Добрый Христиан хотел этим маленьким триумфом Андзолетто загладить унижение, которое перенесла мнимая сестра из-за его выходок. Он усиленно подчеркивал достоинства певца, а тот слишком любил блистать, да и скверная роль, навязанная им самому себе, начала уже надоедать ему, и, заметив, что граф Альберт становится все более задумчив, Андзолетто снова сел за клавесин. Канонисса, дремавшая обыкновенно при исполнении длинных музыкальных пьес, попросила спеть еще какую-нибудь венецианскую песенку, и на этот раз Андзолетто выбрал более приличную. Он знал, что лучше всего ему удавались народные песни. Даже у Консуэло особенности венецианского наречия не звучали так естественно и отчетливо, как у этого сына лагун, прирожденного певца и мима.

Он так чудесно изображал то грубоватую вольность рыбаков Истрии, то остроумную, удалую бесшабашность гондольеров Венеции, что невозможно было без живого интереса слушать его и смотреть на него. Его красивое, подвижное и выразительное лицо становилось то суровым и гордым, как у первых, то ласковым и насмешливо-веселым, как у вторых. Его безвкусный, кокетливый наряд, от которого за милю отдавало Венецией, еще усиливал впечатление и в данный момент не только не портил его, но, напротив, ему шел. Консуэло, вначале безразличная, вскоре вынуждена была притвориться холодной и рассеянной. Волнение все более и более охватывало ее. В Андзолетто она узнавала всю Венецию, а в этой Венеции – всего Андзолетто прежних дней, с его беспечным нравом, целомудренной любовью и ребяческой гордостью.

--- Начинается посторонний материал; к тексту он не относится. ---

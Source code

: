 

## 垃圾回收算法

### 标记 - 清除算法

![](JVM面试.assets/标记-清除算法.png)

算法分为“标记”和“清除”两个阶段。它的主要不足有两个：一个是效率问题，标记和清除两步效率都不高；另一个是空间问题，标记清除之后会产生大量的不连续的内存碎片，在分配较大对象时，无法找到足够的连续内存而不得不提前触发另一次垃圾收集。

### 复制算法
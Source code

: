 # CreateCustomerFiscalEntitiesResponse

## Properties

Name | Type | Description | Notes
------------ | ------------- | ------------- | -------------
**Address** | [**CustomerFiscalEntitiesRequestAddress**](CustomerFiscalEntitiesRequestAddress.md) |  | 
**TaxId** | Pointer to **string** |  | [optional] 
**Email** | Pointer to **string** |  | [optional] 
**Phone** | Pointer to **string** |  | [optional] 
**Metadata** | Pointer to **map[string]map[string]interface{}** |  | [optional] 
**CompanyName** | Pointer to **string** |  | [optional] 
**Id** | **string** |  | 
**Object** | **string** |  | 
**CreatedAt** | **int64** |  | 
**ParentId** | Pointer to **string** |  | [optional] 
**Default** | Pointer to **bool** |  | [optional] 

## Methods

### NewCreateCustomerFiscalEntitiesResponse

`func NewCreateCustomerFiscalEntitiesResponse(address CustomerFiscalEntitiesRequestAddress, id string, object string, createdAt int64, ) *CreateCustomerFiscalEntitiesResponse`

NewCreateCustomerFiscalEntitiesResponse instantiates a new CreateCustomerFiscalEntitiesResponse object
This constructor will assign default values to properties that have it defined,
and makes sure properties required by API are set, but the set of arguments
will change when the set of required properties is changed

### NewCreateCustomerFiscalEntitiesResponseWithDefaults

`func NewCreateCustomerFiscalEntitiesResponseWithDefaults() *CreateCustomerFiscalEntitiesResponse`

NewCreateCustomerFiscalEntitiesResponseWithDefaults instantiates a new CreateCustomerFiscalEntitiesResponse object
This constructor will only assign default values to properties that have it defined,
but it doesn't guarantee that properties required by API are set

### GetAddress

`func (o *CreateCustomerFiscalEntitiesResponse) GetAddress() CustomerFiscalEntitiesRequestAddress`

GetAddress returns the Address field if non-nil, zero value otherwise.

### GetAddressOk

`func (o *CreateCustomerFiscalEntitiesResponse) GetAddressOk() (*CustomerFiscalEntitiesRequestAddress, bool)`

Глаза ее наполнились слезами, а забавные пассажи Андзолетто, смешившие других, будили в ее сердце глубокую нежность.

После народных песен граф Христиан попросил Андзолетто исполнить духовные.

– О, что касается этих песнопений, я знаю все, какие только исполняются в Венеции, но они на два голоса, и если сестра – а она тоже их знает – не захочет петь со мной, то я не смогу исполнить желание ваших сиятельств.